My next patient was K. She was pregnant with twins and had been referred from the maternity clinic secondary to elevated blood pressure. I rechecked her blood pressure which was still high and after a simple urine test determined that she had preeclampsia. I explained the diagnosis to K before we headed to L&D. Preeclampsia is a condition that can arise in the 3rd trimester of pregnancy resulting in high blood pressure and multi-organ dysfunction which can lead to seizure and death. The only treatment is delivery. K’s twins were both transverse (lying crosswise) which would require a C-section.
By the time we got K into the operating theatre her blood pressure had climbed into the 170s.

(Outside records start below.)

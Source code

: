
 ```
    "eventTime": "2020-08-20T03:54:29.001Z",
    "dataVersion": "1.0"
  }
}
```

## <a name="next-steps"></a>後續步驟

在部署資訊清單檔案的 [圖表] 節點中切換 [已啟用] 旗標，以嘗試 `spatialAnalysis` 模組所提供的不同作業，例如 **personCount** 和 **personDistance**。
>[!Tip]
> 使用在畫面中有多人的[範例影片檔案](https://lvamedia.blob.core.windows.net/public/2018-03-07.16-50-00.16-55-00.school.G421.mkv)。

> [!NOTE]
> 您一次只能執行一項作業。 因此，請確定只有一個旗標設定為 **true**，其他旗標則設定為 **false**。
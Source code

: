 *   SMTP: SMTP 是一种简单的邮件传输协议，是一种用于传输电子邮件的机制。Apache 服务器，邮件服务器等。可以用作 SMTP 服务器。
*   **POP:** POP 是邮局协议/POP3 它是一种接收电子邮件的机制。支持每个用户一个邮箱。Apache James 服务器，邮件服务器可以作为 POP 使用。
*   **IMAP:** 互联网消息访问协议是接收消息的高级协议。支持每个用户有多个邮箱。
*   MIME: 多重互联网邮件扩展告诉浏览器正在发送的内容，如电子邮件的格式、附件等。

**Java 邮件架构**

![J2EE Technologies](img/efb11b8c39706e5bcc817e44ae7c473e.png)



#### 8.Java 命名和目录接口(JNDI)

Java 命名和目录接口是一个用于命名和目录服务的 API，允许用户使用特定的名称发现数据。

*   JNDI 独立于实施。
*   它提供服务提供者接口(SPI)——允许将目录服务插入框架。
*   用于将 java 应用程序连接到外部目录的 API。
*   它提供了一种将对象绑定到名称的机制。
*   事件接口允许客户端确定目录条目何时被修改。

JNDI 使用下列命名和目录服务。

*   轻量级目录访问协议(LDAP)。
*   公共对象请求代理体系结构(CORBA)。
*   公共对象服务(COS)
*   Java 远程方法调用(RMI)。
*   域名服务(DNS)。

She now had severe preeclampsia. One of our visiting PNG medical students joined me to assist with the surgery. In the midst of all the preparation we paused for “Time Out” to verify we had the correct patient, correct procedure and to pray. “God, help K and her children. Help them to walk with you. Guide us in our work.”
A few minutes later I was grabbing Twin One’s feet and pulling her out through the uterine incision. “Its a girl!” But she was very pale, not moving and crying. Stimulation and suction did nothing to change the baby’s situation. I handed her to one of our nurses to care for. I’m worried but generally most kids respond well within 30 seconds. I have to go get Twin Two. As I was working to get Twin Two’s feet, Bosip, our nurse anesthetist, hollers at me. Twin One is not breathing and her heart rate is 50-60 so the nurses start CPR and intubation.

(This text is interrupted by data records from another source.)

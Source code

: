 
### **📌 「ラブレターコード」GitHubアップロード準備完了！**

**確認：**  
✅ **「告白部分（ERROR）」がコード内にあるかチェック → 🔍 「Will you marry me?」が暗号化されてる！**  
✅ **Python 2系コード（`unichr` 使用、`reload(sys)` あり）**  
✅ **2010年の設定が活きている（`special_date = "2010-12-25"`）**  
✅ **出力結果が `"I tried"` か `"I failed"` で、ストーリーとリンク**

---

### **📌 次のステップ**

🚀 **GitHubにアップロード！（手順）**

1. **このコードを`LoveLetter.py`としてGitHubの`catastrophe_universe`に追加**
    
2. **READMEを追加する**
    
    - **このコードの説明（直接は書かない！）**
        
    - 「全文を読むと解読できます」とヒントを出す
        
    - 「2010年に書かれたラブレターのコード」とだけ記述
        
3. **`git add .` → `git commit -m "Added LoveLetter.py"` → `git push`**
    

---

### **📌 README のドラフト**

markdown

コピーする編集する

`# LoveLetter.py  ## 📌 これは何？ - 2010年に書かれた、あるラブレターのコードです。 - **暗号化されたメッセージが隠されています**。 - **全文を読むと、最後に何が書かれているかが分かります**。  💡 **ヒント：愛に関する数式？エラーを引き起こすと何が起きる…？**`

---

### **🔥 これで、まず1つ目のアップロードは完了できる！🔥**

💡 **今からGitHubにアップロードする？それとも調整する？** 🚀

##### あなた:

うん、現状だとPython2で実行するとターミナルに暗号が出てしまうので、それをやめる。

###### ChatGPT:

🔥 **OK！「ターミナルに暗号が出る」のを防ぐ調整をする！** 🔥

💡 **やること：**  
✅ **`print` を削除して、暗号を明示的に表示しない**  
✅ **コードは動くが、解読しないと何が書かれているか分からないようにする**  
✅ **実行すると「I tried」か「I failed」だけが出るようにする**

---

I finally get Twin Two delivered, feet first, with some difficulty. She is also pale, limp and not crying. Now I have two twins, neither of which is doing well and a mother with an open uterus. We quickly called in Dr. Sheryl, one of our surgeons, to help ASAP!
I am giving directions to our nursing staff regarding the girls while I work on Mom. Dr Sheryl arrives to care for K and I start working on both girls. By now both babies are intubated and receiving chest compressions. We get them on oxygen, give epinephrine. Stressful minutes tick by as we try to save these two precious girls. After 10 minutes they are both still pale, limp, not breathing normally and have heart rates of 50-60 (very low). While I count off CPR compressions, I face the very real prospect of having to tell K and her family that we lost her children. As I run through further treatment options in my head I realize we have done everything we can do except pray. “God, we need a miracle! Please save these girls.” We continue CPR: 1 and 2 and 3 and..the compressions rapidly go. A minute later Bosip looks at me from the warmer of Twin One. “Doctor this child is breathing on her own!” He extubates her and she begins to scream! “Thanks God! We need one more miracle.” Twin Two’s heart rate comes up to 120s (normal) and she starts breathing on her own. She is still limp and pale but improving. After several minutes both girls are doing well enough we transfer them to the nursery for further observation. By the next morning both girls are breast feeding and doing well. No small miracle considering how long it took to get them breathing on their own.
Three days later I was on call again and saw K. It was time for her discharge. She was unaware of what had happened in the delivery so I shared with her the story of the night her daughters were born. As I finished I said, “I want you to know God worked a miracle to give your two daughters life. When you look at them remember God loves them and cares deeply for you.” Tears of joy filled her eyes as she realized the miracle God had performed.
We serve an amazing God.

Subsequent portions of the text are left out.